But David Cameron, Britain’s prime minister, is under pressure to extract another pound of flesh from them. He is likely to renew a push for them to adopt public registers of company ownership, as Britain has. Those territories that have no central registers readily available to the taxman and law enforcers, as Bermuda and Jersey already do, have agreed to set them up. This will put them ahead of FATF standards, which do not require centralised data collection. This week they pledged to speed up response times to requests from British authorities, from weeks or months to a day or less—though they will still resist the idea of making their registers public.

The BVI, which is home to 450,000 companies in all, hopes to deflect criticism with its new requirements on corporate agents. One of these, which kicks in this year, will force them to collect and verify beneficial-ownership information on clients. Until now this has often been left to “introducers” in the client’s home country, who often fail to do it.

Some worry that if the British outposts are squeezed too hard, business will flow to less tightly regulated places with shell-company-friendly laws, such as the Seychelles and Samoa.

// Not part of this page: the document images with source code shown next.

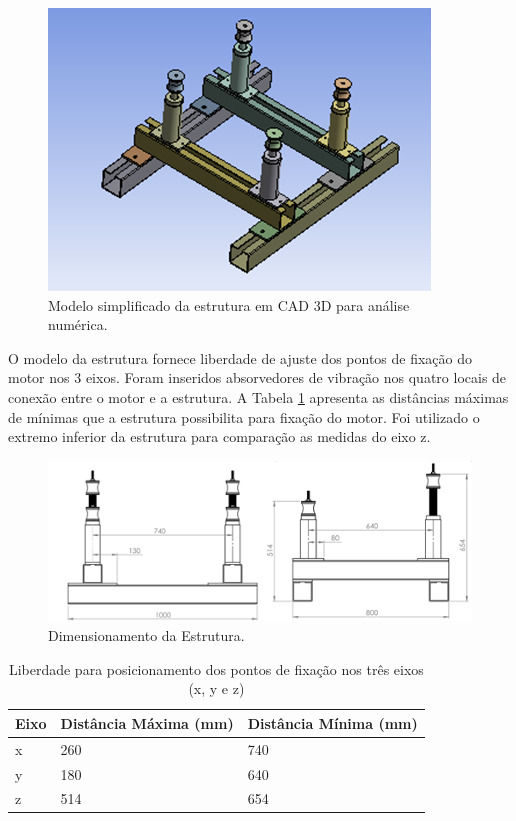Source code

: \begin{figure}[h!]
	\centering
	\includegraphics[keepaspectratio=true,scale= 0.8]{figuras/estrutura-3D.png}
	\caption{Modelo simplificado da estrutura em CAD 3D para análise numérica.}
	\label{fig:estrutura3D}
\end{figure}

O modelo da estrutura fornece liberdade de ajuste dos pontos de fixação do motor nos 3 eixos. Foram inseridos absorvedores de vibração nos quatro locais de conexão entre o motor e a estrutura. A Tabela \ref{tab:pontosfixacao} apresenta as distâncias máximas de mínimas que a estrutura possibilita para fixação do motor. Foi utilizado o extremo inferior da estrutura para comparação as medidas do eixo z.

\begin{figure}[h!]
	\centering
	\includegraphics[keepaspectratio=true,scale= 0.8]{figuras/dimensionamento.png}
	\caption{Dimensionamento da Estrutura.}
	\label{fig:dimensionamento}
\end{figure}


\begin{table}[!h]
\centering
\caption{Liberdade para posicionamento dos pontos de fixação nos três eixos (x, y e z)}
\label{tab:pontosfixacao}
\begin{tabular}{|l|l|l|}
\hline
\multicolumn{1}{|c|}{\textbf{Eixo}}    & \multicolumn{1}{c|}{\textbf{Distância Máxima (mm)}} & \multicolumn{1}{c|}{\textbf{Distância Mínima (mm)}} \\ \hline
x        					   & 260                             & 740                \\ \hline
y       					   & 180                              & 640               \\ \hline
z             				   & 514                              & 654            \\ \hline
\end{tabular}
\end{table}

Hong Kong, already a giant peddler of offshore firms, could also benefit, as could the numerous American states with lax regulation of registration agents and ironclad corporate anonymity, like Delaware and Nevada (see box).

And then there is Britain itself. Oversight of its company-formation industry is poor. Many embarrassing links have been established between British shell companies and criminals, such as those behind a $1 billion swindle in Moldova involving Scottish limited partnerships.

Fraudsters use Britain and America because they are “cheap, anonymous and good names”, says Martin Kenney, an offshore investigator. “Since compliance departments don’t count them as high-risk, they are often subjected to less due diligence.” That gives the transparency-loving Mr Cameron lots to ponder as he prepares to host a global anti-corruption summit, set for May 12th.